The SCAM Approach To Copy Detection in Digital Libraries
Narayanan Shivakumar and
Hector Garcia-Molina
{shiva, hector}@cs.stanford.edu
Department of Computer Science
Stanford University
Stanford, CA 94305, U.S.A
-
Scenario 1
-
Your local publishing company Books'R'Us decides to publish on
the Internet its latest book in an effort to cut down on printing paper
costs, book distribution hassles and in support of the concept of Digital
Libraries. Customers pay for the digital books using sophisticated electronic
payment mechanisms from DigiCash, First Virtual or InterPay. When the payment is
received, the book distribution server at Books'R'Us sends a digital version
of the book electronically to the paying customer. Books'R'Us expects to make
higher profits on the digital book for that fiscal year due to lower
production and distribution costs, and higher availability on the Internet.
At the end of the year however, very few books are sold since
digital copies of the Books'R'Us book had been widely
circulated on UseNet newsgroups, bulletin boards, and had been available for
free on alternate ftp sites and Web servers. Books'R'Us retract their
digital publishing commitment blaming the ease of retransmission of digital
items on the Internet, and return to traditional paper based publishing.
-
Scenario 2
- Sheng wants to buy a new Pentium portable, and hence wants
to read articles on the different brands available and their reviews before
choosing a brand to buy. She searches
information services like Dialog, Lycos, Gloss and Webcrawler, and follows
UseNet newsgroups to find articles on the different portables available and
finds nearly 1500 articles. When she starts reading the
articles, she finds that most articles are really duplicates of one another
and did not contribute any new information to her search. She realizes this
is because most databases maintain their own local copies of different
articles in perhaps different formats (Word, Postscript, HTML), or have
perhaps mirror sites that contain the same set of articles.
Sheng then trudges through the articles one-by-one wishing that somebody would
build a system that can remove exact or near-duplicates automatically so that
she only needs to read each distinct article.
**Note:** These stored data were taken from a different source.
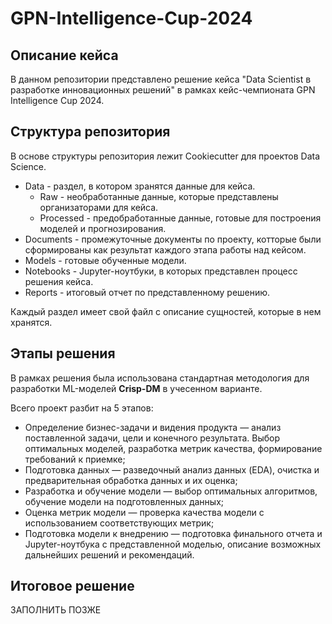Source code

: # GPN-Intelligence-Cup-2024
## Описание кейса

В данном репозитории представлено решение кейса "Data Scientist в разработке инновационных решений" в рамках кейс-чемпионата GPN Intelligence Cup 2024. 


## Структура репозитория

В основе структуры репозитория лежит Cookiecutter для проектов Data Science.

- Data - раздел, в котором зранятся данные для кейса.
  - Raw - необработанные данные, которые представлены организаторами для кейса.
  - Processed - предобработанные данные, готовые для построения моделей и прогнозирования. 
- Documents - промежуточные документы по проекту, котторые были сформированы как результат каждого этапа работы над кейсом.
- Models - готовые обученные модели.  
- Notebooks - Jupyter-ноутбуки, в которых представлен процесс решения кейса.
- Reports - итоговый отчет по представленному решению. 

Каждый раздел имеет свой файл с описание сущностей, которые в нем хранятся.

## Этапы решения

В рамках решения была использована стандартная методология для разработки ML-моделей **Crisp-DM** в учесенном варианте. 

Всего проект разбит на 5 этапов:
- Определение бизнес-задачи и видения продукта — анализ поставленной задачи, цели и конечного результата. Выбор оптимальных моделей, разработка метрик качества, формирование требований к приемке;
- Подготовка данных — разведочный анализ данных (EDA), очистка и предварительная обработка данных и их оценка;
- Разработка и обучение модели — выбор оптимальных алгоритмов, обучение модели на подготовленных данных;
- Оценка метрик модели — проверка качества модели с использованием соответствующих метрик;
- Подготовка модели к внедрению — подготовка финального отчета и Jupyter-ноутбука с представленной моделью, описание возможных дальнейших решений и рекомендаций.

## Итоговое решение

ЗАПОЛНИТЬ ПОЗЖЕ
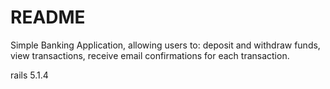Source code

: # README

Simple Banking Application, allowing users to:
	 deposit and withdraw funds,
	 view transactions,
	 receive email confirmations for each transaction.

rails 5.1.4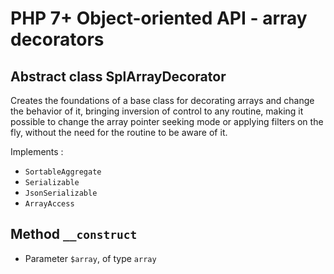 # PHP 7+ Object-oriented API - array decorators

## Abstract class SplArrayDecorator

Creates the foundations of a base class for decorating arrays and change the behavior of it,
bringing inversion of control to any routine, making it possible to change the array pointer
seeking mode or applying filters on the fly, without the need for the routine to be aware of it.

Implements :
* `SortableAggregate`
* `Serializable`
* `JsonSerializable`
* `ArrayAccess`

## Method `__construct`

* Parameter `$array`, of type `array`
Around article number 150, Sheng decides not to buy a certain brand since
from the articles she learns that that brand had had problems with its
color display since its release. But she has to continue looking at articles
on that model since they are already a part of the result set. She adds to
her wish list a dynamic search system in which she could discard any articles
that have more than a certain overlap with some article she had previously
discarded.
In this article, we will give a brief overview of some proposed mechanisms
that address the problems illustrated by these two scenarios.
In Copy Guarantees for
Digital Publishers , we consider some proposals that show how to provide
reasonable guarantees to digital publishers that their books are not being
retransmitted easily on the Internet. In Duplicate Detection
in Information Retrieval , we present some mechanisms that can be used
to remove near-duplicates (such as multiple formats) in documents.
We will then present the SCAM Registration Server approach that solves both
the illegal copy detection problem, and the duplicate document detection
problem.
Some publishing entities such as Institute Of Electrical and Electronics
Engineers (IEEE) have sought to sought to prevent
illegal copying of documents by placing the documents on stand-alone CD-ROM
systems, while others have chosen to use special purpose
hardware [PoKl79] , or active documents [Gr93] which
are documents encapsulated by programs. We believe that such prevention
techniques may be cumbersome, may get in the way of the honest user, and
may make it more difficult to share information. In fact in the software
industry, it has been noticed that measures to prevent software piracy
may actually reduce software sales and hence software manufacturers
currently prefer to try and detect piracy rather than prevent piracy [ BDGa95 ].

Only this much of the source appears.